[Opening Exercise materials section]

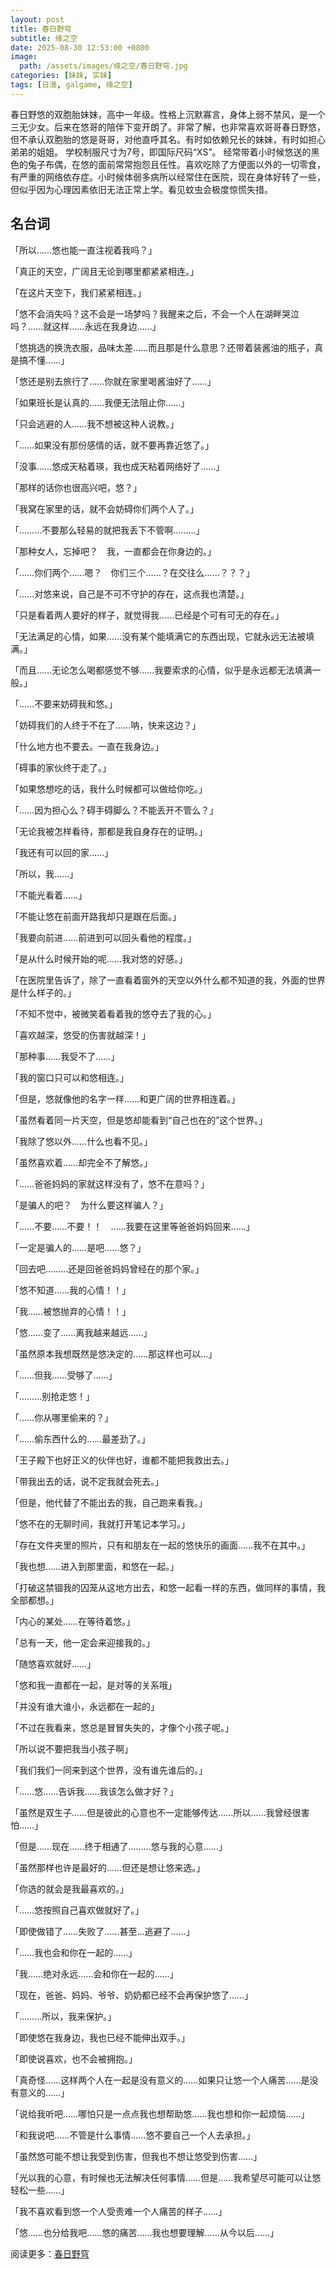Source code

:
 ```yaml
---
layout: post
title: 春日野穹
subtitle: 缘之空
date: 2025-08-30 12:53:00 +0800
image:
  path: /assets/images/缘之空/春日野穹.jpg
categories: [妹妹, 实妹]
tags: [日漫, galgame, 缘之空]
---
```

春日野悠的双胞胎妹妹，高中一年级。性格上沉默寡言，身体上弱不禁风，是一个三无少女。后来在悠哥的陪伴下变开朗了。非常了解，也非常喜欢哥哥春日野悠，但不承认双胞胎的悠是哥哥，对他直呼其名。有时如依赖兄长的妹妹，有时如担心弟弟的姐姐。 学校制服尺寸为7号，即国际尺码“XS”。 经常带着小时候悠送的黑色的兔子布偶，在悠的面前常常抱怨且任性。喜欢吃除了方便面以外的一切零食，有严重的网络依存症。小时候体弱多病所以经常住在医院，现在身体好转了一些，但似乎因为心理因素依旧无法正常上学。看见蚊虫会极度惊慌失措。

## 名台词

「所以……悠也能一直注视着我吗？」

「真正的天空，广阔且无论到哪里都紧紧相连。」

「在这片天空下，我们紧紧相连。」

「悠不会消失吗？这不会是一场梦吗？我醒来之后，不会一个人在湖畔哭泣吗？……就这样……永远在我身边……」

「悠挑选的换洗衣服，品味太差……而且那是什么意思？还带着装酱油的瓶子，真是搞不懂……」

「悠还是别去旅行了……你就在家里喝酱油好了……」

「如果班长是认真的……我便无法阻止你……」

「只会逃避的人……我不想被这种人说教。」

「……如果没有那份感情的话，就不要再靠近悠了。」

「没事……悠成天粘着瑛，我也成天粘着网络好了……」

「那样的话你也很高兴吧，悠？」

「我窝在家里的话，就不会妨碍你们两个人了。」

「………不要那么轻易的就把我丢下不管啊………」

「那种女人，忘掉吧？　我，一直都会在你身边的。」

「……你们两个……嗯？　你们三个……？在交往么……？？？」

「……对悠来说，自己是不可不守护的存在，这点我也清楚。」

「只是看着两人要好的样子，就觉得我……已经是个可有可无的存在。」

「无法满足的心情，如果……没有某个能填满它的东西出现，它就永远无法被填满。」

「而且……无论怎么喝都感觉不够……我要索求的心情，似乎是永远都无法填满一般。」

「……不要来妨碍我和悠。」

「妨碍我们的人终于不在了……呐，快来这边？」

「什么地方也不要去。一直在我身边。」

「碍事的家伙终于走了。」

「如果悠想吃的话，我什么时候都可以做给你吃。」

「……因为担心么？碍手碍脚么？不能丢开不管么？」

「无论我被怎样看待，那都是我自身存在的证明。」

「我还有可以回的家……」

「所以，我……」

「不能光看着……」

「不能让悠在前面开路我却只是跟在后面。」

「我要向前进……前进到可以回头看他的程度。」

「是从什么时候开始的呢……我对悠的好感。」

「在医院里告诉了，除了一直看着窗外的天空以外什么都不知道的我，外面的世界是什么样子的。」

「不知不觉中，被微笑着看着我的悠夺去了我的心。」

「喜欢越深，悠受的伤害就越深！」

「那种事……我受不了……」

「我的窗口只可以和悠相连。」

「但是，悠就像他的名字一样……和更广阔的世界相连着。」

「虽然看着同一片天空，但是悠却能看到“自己也在的”这个世界。」

「我除了悠以外……什么也看不见。」

「虽然喜欢着……却完全不了解悠。」

「……爸爸妈妈的家就这样没有了，悠不在意吗？」

「是骗人的吧？　为什么要这样骗人？」

「……不要……不要！！　……我要在这里等爸爸妈妈回来……」

「一定是骗人的……是吧……悠？」

「回去吧………还是回爸爸妈妈曾经在的那个家。」

「悠不知道……我的心情！！」

「我……被悠抛弃的心情！！」

「悠……变了……离我越来越远……」

「虽然原本我想既然是悠决定的……那这样也可以…」

「……但我……受够了……」

「………别抢走悠！」

「……你从哪里偷来的？」

「……偷东西什么的……最差劲了。」

「王子殿下也好正义的伙伴也好，谁都不能把我救出去。」

「带我出去的话，说不定我就会死去。」

「但是，他代替了不能出去的我，自己跑来看我。」

「悠不在的无聊时间，我就打开笔记本学习。」

「存在文件夹里的照片，只有和朋友在一起的悠快乐的画面……我不在其中。」

「我也想……进入到那里面，和悠在一起。」

「打破这禁锢我的囚笼从这地方出去，和悠一起看一样的东西，做同样的事情，我全部都想。」

「内心的某处……在等待着悠。」

「总有一天，他一定会来迎接我的。」

「随悠喜欢就好……」

「悠和我一直都在一起，是对等的关系哦」

「并没有谁大谁小，永远都在一起的」

「不过在我看来，悠总是冒冒失失的，才像个小孩子呢。」
 
「所以说不要把我当小孩子啊」

「我们我们一同来到这个世界，没有谁先谁后的。」

「……悠……告诉我……我该怎么做才好？」

「虽然是双生子……但是彼此的心意也不一定能够传达……所以……我曾经很害怕……」

「但是……现在……终于相通了………悠与我的心意……」

「虽然那样也许是最好的……但还是想让悠来选。」

「你选的就会是我最喜欢的。」

「……悠按照自己喜欢做就好了。」

「即使做错了……失败了……甚至…逃避了……」

「……我也会和你在一起的……」

「我……绝对永远……会和你在一起的……」

「现在，爸爸、妈妈、爷爷、奶奶都已经不会再保护悠了……」

「………所以，我来保护。」

「即使悠在我身边，我也已经不能伸出双手。」

「即使说喜欢，也不会被拥抱。」

「真奇怪……这样两个人在一起是没有意义的……如果只让悠一个人痛苦……是没有意义的……」

「说给我听吧……哪怕只是一点点我也想帮助悠……我也想和你一起烦恼……」

「和我说吧……不管是什么事情……悠不要自己一个人去承担。」

「虽然悠可能不想让我受到伤害，但我也不想让悠受到伤害……」

「光以我的心意，有时候也无法解决任何事情……但是……我希望尽可能可以让悠轻松一些……」

「我不喜欢看到悠一个人受责难一个人痛苦的样子……」

「悠……也分给我吧……悠的痛苦……我也想要理解……从今以后……」

阅读更多：[春日野穹](https://mzh.moegirl.org.cn/%E6%98%A5%E6%97%A5%E9%87%8E%E7%A9%B9)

[Closing Exercise materials section]

■ What you will do
Scan the entries and show every line in which the word "春日野穹" is found.

■ Finished exercise
title: 春日野穹
  path: /assets/images/缘之空/春日野穹.jpg
阅读更多：[春日野穹](https://mzh.moegirl.org.cn/%E6%98%A5%E6%97%A5%E9%87%8E%E7%A9%B9)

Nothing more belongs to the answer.